What is required: Search the data for "href". Return each matching line.

Dataset excerpts:
────────

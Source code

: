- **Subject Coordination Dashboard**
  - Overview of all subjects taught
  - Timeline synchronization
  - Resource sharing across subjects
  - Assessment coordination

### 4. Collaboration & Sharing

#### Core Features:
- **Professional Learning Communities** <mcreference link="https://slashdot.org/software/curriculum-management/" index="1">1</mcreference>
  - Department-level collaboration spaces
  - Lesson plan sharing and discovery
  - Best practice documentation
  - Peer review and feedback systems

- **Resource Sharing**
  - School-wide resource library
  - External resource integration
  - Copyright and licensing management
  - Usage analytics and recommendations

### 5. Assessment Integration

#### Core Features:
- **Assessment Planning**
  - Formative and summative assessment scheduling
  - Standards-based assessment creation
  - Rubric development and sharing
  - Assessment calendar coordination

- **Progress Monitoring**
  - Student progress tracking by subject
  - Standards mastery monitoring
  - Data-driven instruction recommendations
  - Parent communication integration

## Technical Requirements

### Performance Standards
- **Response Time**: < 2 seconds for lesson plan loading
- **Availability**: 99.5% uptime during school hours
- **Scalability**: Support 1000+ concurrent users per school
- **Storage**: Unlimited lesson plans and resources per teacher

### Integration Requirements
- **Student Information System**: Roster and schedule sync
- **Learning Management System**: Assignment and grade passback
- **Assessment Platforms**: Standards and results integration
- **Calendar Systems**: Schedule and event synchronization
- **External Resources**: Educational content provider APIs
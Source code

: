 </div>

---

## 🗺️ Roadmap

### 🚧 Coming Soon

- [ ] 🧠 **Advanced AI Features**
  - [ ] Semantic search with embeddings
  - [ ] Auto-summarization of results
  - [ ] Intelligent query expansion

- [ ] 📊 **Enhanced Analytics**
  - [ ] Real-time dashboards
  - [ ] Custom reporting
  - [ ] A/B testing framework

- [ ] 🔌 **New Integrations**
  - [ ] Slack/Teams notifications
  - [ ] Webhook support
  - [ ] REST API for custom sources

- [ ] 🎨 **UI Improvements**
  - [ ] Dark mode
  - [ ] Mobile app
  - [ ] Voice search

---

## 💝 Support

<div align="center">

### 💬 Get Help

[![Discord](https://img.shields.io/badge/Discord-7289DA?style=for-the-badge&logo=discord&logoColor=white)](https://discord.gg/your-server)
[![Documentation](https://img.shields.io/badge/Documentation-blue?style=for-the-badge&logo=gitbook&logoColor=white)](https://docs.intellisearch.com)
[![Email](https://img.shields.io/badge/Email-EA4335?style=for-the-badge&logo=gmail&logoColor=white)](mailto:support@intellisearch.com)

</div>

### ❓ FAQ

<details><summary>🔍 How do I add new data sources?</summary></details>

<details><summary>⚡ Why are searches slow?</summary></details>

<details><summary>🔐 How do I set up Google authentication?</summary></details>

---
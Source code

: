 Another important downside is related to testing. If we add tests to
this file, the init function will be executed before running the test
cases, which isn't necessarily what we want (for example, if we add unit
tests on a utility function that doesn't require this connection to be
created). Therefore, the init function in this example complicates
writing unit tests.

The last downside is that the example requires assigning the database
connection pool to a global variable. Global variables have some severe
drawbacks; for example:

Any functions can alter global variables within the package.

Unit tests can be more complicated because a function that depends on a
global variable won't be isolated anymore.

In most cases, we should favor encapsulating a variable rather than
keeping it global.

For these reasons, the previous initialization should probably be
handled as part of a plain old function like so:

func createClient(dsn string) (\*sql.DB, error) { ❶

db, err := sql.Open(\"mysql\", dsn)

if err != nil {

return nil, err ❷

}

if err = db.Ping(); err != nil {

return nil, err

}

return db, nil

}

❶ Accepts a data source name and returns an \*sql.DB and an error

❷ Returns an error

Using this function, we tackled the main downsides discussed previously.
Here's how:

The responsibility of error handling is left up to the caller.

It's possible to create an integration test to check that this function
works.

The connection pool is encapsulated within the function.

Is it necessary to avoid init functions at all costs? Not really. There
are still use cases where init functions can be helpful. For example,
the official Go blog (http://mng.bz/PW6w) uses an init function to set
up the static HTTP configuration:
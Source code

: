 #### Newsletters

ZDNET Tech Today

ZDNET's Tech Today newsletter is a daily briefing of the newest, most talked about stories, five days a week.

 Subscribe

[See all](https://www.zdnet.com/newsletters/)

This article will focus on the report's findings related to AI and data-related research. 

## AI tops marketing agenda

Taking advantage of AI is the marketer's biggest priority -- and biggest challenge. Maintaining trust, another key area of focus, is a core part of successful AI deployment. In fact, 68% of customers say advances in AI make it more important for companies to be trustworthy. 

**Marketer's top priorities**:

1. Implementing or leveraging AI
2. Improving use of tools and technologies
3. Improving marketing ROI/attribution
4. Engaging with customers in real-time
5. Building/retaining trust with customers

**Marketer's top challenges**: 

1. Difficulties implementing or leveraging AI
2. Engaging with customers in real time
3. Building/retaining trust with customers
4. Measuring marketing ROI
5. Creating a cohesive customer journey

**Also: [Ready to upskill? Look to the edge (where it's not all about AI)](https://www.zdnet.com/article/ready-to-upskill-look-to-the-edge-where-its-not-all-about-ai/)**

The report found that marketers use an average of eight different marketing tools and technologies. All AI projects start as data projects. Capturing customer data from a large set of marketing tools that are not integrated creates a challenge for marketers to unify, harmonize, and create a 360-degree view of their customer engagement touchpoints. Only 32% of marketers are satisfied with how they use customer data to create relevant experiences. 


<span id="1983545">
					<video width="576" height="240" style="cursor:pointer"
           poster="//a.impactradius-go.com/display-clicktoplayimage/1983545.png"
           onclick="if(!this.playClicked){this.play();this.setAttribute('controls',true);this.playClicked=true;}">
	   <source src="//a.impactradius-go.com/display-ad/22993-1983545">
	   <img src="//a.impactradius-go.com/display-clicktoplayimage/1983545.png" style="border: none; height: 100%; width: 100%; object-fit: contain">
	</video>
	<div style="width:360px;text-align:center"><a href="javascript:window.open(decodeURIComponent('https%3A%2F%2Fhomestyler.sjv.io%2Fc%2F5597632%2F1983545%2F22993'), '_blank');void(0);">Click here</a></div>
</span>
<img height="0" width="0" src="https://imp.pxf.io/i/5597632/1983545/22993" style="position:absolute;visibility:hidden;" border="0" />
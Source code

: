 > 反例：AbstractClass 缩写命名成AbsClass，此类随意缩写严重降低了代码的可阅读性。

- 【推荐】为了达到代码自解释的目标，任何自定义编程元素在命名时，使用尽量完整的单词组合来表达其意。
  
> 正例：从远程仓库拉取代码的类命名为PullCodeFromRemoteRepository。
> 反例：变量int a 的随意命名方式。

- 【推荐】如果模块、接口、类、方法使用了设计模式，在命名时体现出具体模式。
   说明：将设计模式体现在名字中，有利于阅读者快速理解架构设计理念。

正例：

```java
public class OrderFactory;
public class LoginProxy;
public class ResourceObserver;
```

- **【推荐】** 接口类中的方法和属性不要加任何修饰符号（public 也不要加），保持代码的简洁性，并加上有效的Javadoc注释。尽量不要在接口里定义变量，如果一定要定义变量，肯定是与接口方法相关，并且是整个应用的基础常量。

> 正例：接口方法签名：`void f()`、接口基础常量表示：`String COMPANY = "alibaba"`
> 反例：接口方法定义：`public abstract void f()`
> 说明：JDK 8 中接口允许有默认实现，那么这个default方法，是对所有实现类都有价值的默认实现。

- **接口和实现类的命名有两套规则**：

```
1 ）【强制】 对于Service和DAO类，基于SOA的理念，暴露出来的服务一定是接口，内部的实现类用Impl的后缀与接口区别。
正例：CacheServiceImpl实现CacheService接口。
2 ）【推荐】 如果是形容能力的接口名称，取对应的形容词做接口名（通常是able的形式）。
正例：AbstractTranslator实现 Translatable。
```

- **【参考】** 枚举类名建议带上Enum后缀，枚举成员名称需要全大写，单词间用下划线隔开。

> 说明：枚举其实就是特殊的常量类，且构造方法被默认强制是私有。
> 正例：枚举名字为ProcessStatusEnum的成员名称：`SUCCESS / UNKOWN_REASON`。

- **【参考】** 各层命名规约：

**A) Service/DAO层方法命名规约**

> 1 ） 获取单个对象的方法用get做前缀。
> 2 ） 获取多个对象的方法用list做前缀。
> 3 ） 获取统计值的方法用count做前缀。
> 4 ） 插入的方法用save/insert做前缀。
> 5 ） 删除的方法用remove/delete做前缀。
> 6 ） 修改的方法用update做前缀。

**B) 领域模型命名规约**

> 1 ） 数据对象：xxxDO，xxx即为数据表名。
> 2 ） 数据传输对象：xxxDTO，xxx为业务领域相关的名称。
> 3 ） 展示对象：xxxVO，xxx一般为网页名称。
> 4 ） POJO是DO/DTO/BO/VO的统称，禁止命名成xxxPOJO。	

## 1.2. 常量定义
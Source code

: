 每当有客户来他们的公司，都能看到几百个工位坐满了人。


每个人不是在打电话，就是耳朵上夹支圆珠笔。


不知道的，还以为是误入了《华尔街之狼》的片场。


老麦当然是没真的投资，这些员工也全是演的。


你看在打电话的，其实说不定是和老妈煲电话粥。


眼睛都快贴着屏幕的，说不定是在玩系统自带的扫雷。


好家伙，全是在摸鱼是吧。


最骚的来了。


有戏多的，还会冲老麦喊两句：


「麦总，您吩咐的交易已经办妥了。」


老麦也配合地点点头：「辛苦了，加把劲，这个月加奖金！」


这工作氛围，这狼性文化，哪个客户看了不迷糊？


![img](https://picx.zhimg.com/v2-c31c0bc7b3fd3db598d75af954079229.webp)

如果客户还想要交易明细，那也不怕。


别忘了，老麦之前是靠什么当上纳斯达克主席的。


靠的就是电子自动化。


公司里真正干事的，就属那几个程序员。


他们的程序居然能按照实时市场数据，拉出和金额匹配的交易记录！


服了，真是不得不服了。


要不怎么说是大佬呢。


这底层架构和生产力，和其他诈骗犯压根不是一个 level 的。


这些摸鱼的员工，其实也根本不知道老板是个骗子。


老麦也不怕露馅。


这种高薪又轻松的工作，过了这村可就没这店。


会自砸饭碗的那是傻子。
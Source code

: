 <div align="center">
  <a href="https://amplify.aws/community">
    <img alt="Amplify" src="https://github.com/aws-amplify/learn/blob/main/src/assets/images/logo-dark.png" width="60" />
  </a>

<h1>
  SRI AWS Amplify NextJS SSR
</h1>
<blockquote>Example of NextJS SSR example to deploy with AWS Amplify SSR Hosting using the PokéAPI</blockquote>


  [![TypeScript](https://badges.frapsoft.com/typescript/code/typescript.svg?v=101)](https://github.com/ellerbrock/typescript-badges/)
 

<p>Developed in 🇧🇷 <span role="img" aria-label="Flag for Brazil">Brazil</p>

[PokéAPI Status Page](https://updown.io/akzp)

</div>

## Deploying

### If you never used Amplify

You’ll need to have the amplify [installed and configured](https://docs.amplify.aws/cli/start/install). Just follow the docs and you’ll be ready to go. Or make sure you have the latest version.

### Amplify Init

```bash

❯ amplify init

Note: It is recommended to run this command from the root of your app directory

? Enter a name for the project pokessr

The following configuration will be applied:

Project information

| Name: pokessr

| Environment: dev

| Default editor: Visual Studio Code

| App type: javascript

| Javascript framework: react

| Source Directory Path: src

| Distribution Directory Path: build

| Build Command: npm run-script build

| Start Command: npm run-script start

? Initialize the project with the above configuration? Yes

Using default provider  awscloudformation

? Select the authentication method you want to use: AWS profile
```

────────

Answer to this task:
	<div style="width:360px;text-align:center"><a href="javascript:window.open(decodeURIComponent('https%3A%2F%2Fhomestyler.sjv.io%2Fc%2F5597632%2F1983545%2F22993'), '_blank');void(0);">Click here</a></div>
  <a href="https://amplify.aws/community">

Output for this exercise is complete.